Please copy each line of the listing below in which the word "title" appears.
==================================================
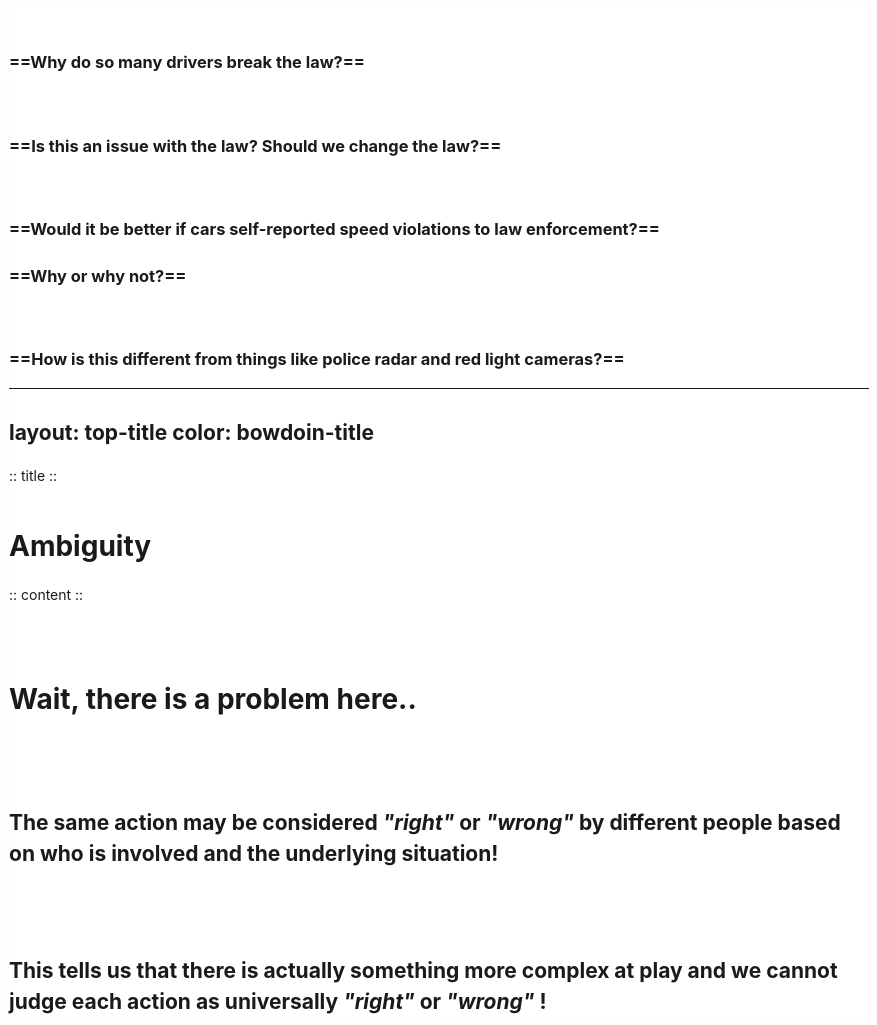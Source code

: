 <br>

### ==Why do so many drivers break the law?==

<br>

### ==Is this an issue with the law? Should we change the law?==

<br>

### ==Would it be better if cars self-reported speed violations to law enforcement?==
### ==Why or why not?==

<br>

### ==How is this different from things like police radar and red light cameras?==

<twemoji-automobile v-drag="[661,67,96,89]" />
<twemoji-dashing-away v-drag="[758,98,58,55]" />

---
layout: top-title
color: bowdoin-title
---

:: title ::

# Ambiguity

:: content ::

<br>

# Wait, there is a problem here..

<br>
<br>

## The same action may be considered *"right"* or *"wrong"* by different people based on who is involved and the underlying situation!

<br>
<br>

## This tells us that there is actually something more complex at play and we cannot judge each action as universally *"right"* or *"wrong"* !
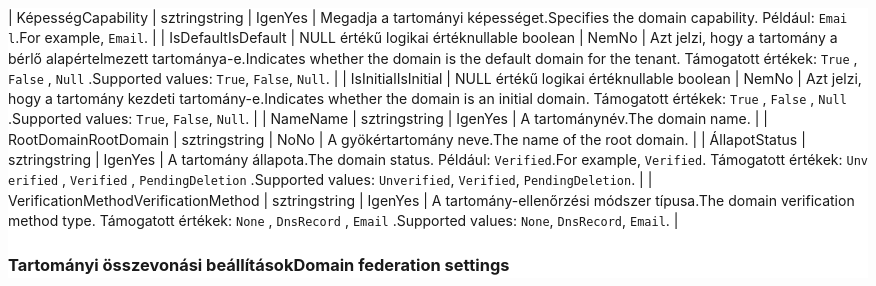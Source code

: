 | <span data-ttu-id="5ff96-179">Képesség</span><span class="sxs-lookup"><span data-stu-id="5ff96-179">Capability</span></span>                                            | <span data-ttu-id="5ff96-180">sztring</span><span class="sxs-lookup"><span data-stu-id="5ff96-180">string</span></span>           | <span data-ttu-id="5ff96-181">Igen</span><span class="sxs-lookup"><span data-stu-id="5ff96-181">Yes</span></span>      | <span data-ttu-id="5ff96-182">Megadja a tartományi képességet.</span><span class="sxs-lookup"><span data-stu-id="5ff96-182">Specifies the domain capability.</span></span> <span data-ttu-id="5ff96-183">Például: `Email`.</span><span class="sxs-lookup"><span data-stu-id="5ff96-183">For example, `Email`.</span></span>                  |
| <span data-ttu-id="5ff96-184">IsDefault</span><span class="sxs-lookup"><span data-stu-id="5ff96-184">IsDefault</span></span>                                             | <span data-ttu-id="5ff96-185">NULL értékű logikai érték</span><span class="sxs-lookup"><span data-stu-id="5ff96-185">nullable boolean</span></span> | <span data-ttu-id="5ff96-186">Nem</span><span class="sxs-lookup"><span data-stu-id="5ff96-186">No</span></span>       | <span data-ttu-id="5ff96-187">Azt jelzi, hogy a tartomány a bérlő alapértelmezett tartománya-e.</span><span class="sxs-lookup"><span data-stu-id="5ff96-187">Indicates whether the domain is the default domain for the tenant.</span></span> <span data-ttu-id="5ff96-188">Támogatott értékek: `True` , `False` , `Null` .</span><span class="sxs-lookup"><span data-stu-id="5ff96-188">Supported values: `True`, `False`, `Null`.</span></span>        |
| <span data-ttu-id="5ff96-189">IsInitial</span><span class="sxs-lookup"><span data-stu-id="5ff96-189">IsInitial</span></span>                                             | <span data-ttu-id="5ff96-190">NULL értékű logikai érték</span><span class="sxs-lookup"><span data-stu-id="5ff96-190">nullable boolean</span></span> | <span data-ttu-id="5ff96-191">Nem</span><span class="sxs-lookup"><span data-stu-id="5ff96-191">No</span></span>       | <span data-ttu-id="5ff96-192">Azt jelzi, hogy a tartomány kezdeti tartomány-e.</span><span class="sxs-lookup"><span data-stu-id="5ff96-192">Indicates whether the domain is an initial domain.</span></span> <span data-ttu-id="5ff96-193">Támogatott értékek: `True` , `False` , `Null` .</span><span class="sxs-lookup"><span data-stu-id="5ff96-193">Supported values: `True`, `False`, `Null`.</span></span>                       |
| <span data-ttu-id="5ff96-194">Name</span><span class="sxs-lookup"><span data-stu-id="5ff96-194">Name</span></span>                                                  | <span data-ttu-id="5ff96-195">sztring</span><span class="sxs-lookup"><span data-stu-id="5ff96-195">string</span></span>           | <span data-ttu-id="5ff96-196">Igen</span><span class="sxs-lookup"><span data-stu-id="5ff96-196">Yes</span></span>      | <span data-ttu-id="5ff96-197">A tartománynév.</span><span class="sxs-lookup"><span data-stu-id="5ff96-197">The domain name.</span></span>                                                          |
| <span data-ttu-id="5ff96-198">RootDomain</span><span class="sxs-lookup"><span data-stu-id="5ff96-198">RootDomain</span></span>                                            | <span data-ttu-id="5ff96-199">sztring</span><span class="sxs-lookup"><span data-stu-id="5ff96-199">string</span></span>           | <span data-ttu-id="5ff96-200">No</span><span class="sxs-lookup"><span data-stu-id="5ff96-200">No</span></span>       | <span data-ttu-id="5ff96-201">A gyökértartomány neve.</span><span class="sxs-lookup"><span data-stu-id="5ff96-201">The name of the root domain.</span></span>                                              |
| <span data-ttu-id="5ff96-202">Állapot</span><span class="sxs-lookup"><span data-stu-id="5ff96-202">Status</span></span>                                                | <span data-ttu-id="5ff96-203">sztring</span><span class="sxs-lookup"><span data-stu-id="5ff96-203">string</span></span>           | <span data-ttu-id="5ff96-204">Igen</span><span class="sxs-lookup"><span data-stu-id="5ff96-204">Yes</span></span>      | <span data-ttu-id="5ff96-205">A tartomány állapota.</span><span class="sxs-lookup"><span data-stu-id="5ff96-205">The domain status.</span></span> <span data-ttu-id="5ff96-206">Például: `Verified`.</span><span class="sxs-lookup"><span data-stu-id="5ff96-206">For example, `Verified`.</span></span> <span data-ttu-id="5ff96-207">Támogatott értékek:  `Unverified` , `Verified` , `PendingDeletion` .</span><span class="sxs-lookup"><span data-stu-id="5ff96-207">Supported values:  `Unverified`, `Verified`, `PendingDeletion`.</span></span>                               |
| <span data-ttu-id="5ff96-208">VerificationMethod</span><span class="sxs-lookup"><span data-stu-id="5ff96-208">VerificationMethod</span></span>                                    | <span data-ttu-id="5ff96-209">sztring</span><span class="sxs-lookup"><span data-stu-id="5ff96-209">string</span></span>           | <span data-ttu-id="5ff96-210">Igen</span><span class="sxs-lookup"><span data-stu-id="5ff96-210">Yes</span></span>      | <span data-ttu-id="5ff96-211">A tartomány-ellenőrzési módszer típusa.</span><span class="sxs-lookup"><span data-stu-id="5ff96-211">The domain verification method type.</span></span> <span data-ttu-id="5ff96-212">Támogatott értékek: `None` , `DnsRecord` , `Email` .</span><span class="sxs-lookup"><span data-stu-id="5ff96-212">Supported values: `None`, `DnsRecord`, `Email`.</span></span>                                    |

### <a name="domain-federation-settings"></a><span data-ttu-id="5ff96-213">Tartományi összevonási beállítások</span><span class="sxs-lookup"><span data-stu-id="5ff96-213">Domain federation settings</span></span>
==================================================
■ EXPECTED ANSWER ■
layout: top-title
color: bowdoin-title
:: title ::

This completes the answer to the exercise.